It was no secret that Corentin Tolisso would leave Lyon this summer but his destination has raised eyebrows. The young midfielder had been pursued by Napoli in previous windows and was linked with Juventus but, rather than becoming the heir to Claudio Marchisio and Sami Khedira in Turin, Tolisso is on his way to Bayern Munich on 1 July.
Bayern chairman Karl-Heinz Rummenigge said the “young and interesting player” was “Carlo Ancelotti’s wish for our midfield”. With Arturo Vidal, Arjen Robben and Franck Ribéry all in their 30s, and Philipp Lahm and Xabi Alonso enjoying their first few weeks of retirement, Tolisso looks like a good bet to rejuvenate the club’s fortunes in midfield. The €41.5m fee makes him the most expensive player in Bundesliga history, with Bayern now responsible for the league’s top five fees. Tolisso tops that list above Javi Martínez (€40m), Mats Hummels (€38m), Mario Götze (€37m) and Vidal (€37m).
Tolisso joined Lyon’s academy as a 13-year-old a decade ago and has now earned the club the biggest transfer fee they have ever received. He showed some promise as a teenager and earned a handful of caps for France’s various youth squads, but didn’t make much of an impact internationally until he was called up to the U21s towards the end of their qualifying campaign for the 2015 European Championship.
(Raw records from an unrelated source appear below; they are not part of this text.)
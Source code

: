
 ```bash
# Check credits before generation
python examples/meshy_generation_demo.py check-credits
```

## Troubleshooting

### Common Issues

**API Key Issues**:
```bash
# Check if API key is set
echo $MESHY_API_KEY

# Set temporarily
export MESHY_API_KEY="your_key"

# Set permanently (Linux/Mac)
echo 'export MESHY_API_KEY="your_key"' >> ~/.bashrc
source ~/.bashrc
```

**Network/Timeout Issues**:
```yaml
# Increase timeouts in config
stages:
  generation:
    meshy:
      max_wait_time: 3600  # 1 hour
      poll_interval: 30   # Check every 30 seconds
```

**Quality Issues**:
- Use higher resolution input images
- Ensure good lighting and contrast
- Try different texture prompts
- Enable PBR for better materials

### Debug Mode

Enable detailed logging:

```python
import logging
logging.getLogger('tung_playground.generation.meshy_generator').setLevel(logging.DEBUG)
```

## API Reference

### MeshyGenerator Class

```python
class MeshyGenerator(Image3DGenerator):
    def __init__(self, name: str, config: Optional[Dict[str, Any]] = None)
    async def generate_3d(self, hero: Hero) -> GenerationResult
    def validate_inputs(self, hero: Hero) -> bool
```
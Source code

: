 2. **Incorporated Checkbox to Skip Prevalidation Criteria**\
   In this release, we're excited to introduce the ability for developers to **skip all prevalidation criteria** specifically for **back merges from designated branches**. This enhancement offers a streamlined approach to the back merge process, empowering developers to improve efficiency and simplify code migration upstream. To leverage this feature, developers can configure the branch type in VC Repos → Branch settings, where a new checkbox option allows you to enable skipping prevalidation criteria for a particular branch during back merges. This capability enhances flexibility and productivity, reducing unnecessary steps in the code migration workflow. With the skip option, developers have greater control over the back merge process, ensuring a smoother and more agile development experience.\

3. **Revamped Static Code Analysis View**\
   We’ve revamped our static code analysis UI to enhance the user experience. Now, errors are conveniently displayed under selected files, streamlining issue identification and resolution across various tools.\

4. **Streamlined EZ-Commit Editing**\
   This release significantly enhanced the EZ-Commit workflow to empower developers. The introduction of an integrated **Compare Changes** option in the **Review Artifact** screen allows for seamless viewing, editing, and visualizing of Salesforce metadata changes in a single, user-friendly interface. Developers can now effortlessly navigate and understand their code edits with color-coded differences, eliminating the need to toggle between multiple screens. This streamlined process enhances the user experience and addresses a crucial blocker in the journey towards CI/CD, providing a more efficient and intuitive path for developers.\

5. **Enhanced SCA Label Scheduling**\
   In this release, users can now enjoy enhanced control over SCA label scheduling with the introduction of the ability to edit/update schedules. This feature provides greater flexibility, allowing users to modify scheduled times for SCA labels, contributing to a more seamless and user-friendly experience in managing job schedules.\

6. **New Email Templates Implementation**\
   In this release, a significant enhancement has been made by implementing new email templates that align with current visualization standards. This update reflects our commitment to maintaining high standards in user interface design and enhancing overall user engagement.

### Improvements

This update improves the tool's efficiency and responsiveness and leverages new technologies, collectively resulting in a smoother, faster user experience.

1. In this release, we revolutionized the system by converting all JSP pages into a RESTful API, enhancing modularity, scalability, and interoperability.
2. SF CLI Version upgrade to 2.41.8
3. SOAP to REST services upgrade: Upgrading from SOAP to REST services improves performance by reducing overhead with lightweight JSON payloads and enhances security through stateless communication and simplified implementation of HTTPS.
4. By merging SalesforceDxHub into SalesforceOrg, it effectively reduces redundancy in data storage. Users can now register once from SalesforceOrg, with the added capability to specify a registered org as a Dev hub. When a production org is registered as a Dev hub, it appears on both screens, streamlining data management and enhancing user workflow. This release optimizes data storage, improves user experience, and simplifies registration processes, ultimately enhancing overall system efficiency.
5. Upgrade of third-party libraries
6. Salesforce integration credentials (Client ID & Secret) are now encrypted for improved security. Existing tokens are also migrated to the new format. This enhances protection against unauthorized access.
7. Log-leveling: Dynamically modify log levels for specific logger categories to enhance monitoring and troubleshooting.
France failed to qualify for that tournament – they lost a play-off to eventual champions Sweden – but when the squad re-convened to begin qualification for the 2017 tournament, Tolisso had been promoted. His consistent displays for Lyon earned him the captaincy for a number of the qualifiers but was ultimately left disappointed as France again failed to qualify, this time finishing a point behind Macedonia in their group..
Tolisso made his first appearance for Lyon in a 4-0 win over Nice in August 2013 and enjoyed a stunning debut season at the club under Rémi Garde, who used him as a right-back. Garde stepped down at the end of the 2013-14 season for personal reasons and his replacement, Bruno Génésio, shifted Tolisso to the centre of midfield where he played alongside the more prosaic and combative Jordan Ferri in a diamond 4-4-2.
Lyon were one of Ligue 1’s best sides to watch that season and only let their title chase slip in the final few weeks of the campaign. Alexandre Lacazette and Nabil Fékir received many of the plaudits for their goalscoring exploits – Lacazette hit 27 goals in 33 games, with Fékir chipping in with 13 goals and nine assists – but the ever-present Tolisso was also instrumental, scoring seven goals from midfield at the age of 20.
The following season was more difficult for Tolisso and Lyon. They held on to second place in Ligue 1 but suffered an embarrassing elimination from the Champions League, finishing bottom of a group that contained Zenit St Petersburg, Gent and Valencia. Tolisso missed some matches with a thigh injury and, due to injuries at centre-back and disciplinary problems within the squad, he was also used as a more orthodox defensive midfielder at the base of a 4-3-3, which limited his attacking contributions. While good in the air, Tolisso lacks the upper-body strength and physicality needed to operate effectively in a midfield duo and sometimes dwindled in this deeper role.
To the chagrin of many fans, Lyon persisted with Génésio last summer and he kept experimenting with Tolisso’s position. Played as a right-sided wing-back, a second striker and a No10, as well as in his more normal midfield positions, Tolisso’s attacking numbers improved greatly over the season as he scored 14 goals in all competitions.
Lyon enjoyed a better campaign in Europe, with Tolisso coming into his own as a set-piece threat as they came within a whisker of reaching the Europa League final. He was even given the captain’s armband when Maxime Gonalons, another Lyon youth team graduate, was suspended. Tolisso’s only black mark this season was the foolish red card he picked up in the dying stages against Saint-Étienne but the highlight was making his first senior cap against Spain at the Stade de France in March.
From his early days as a tentative right-back unable to dislodge Mehdi Zeffane from the Lyon team to becoming a France international, Tolisso’s evolution has been impressive, and it is far from complete. It is not without some pang of regret that we see Tolisso leave for the Bundesliga, but we should be thankful for the time he had in Ligue 1 – not so we can tell stories to our grandchildren, but as a representation of the remarkable level of young talent France has produced over the past five seasons.
The hype around Ousmane Dembélé and Kylian Mbappé has been justifiable but most players do not have such meteoric rises. Many, such as Tolisso, only reveal their gifts over time. The spark that comes when a teenager bursts on to the scene is truly special but, for those of us willing to show a little patience, the joy of watching a player develop over time provides an even greater reward.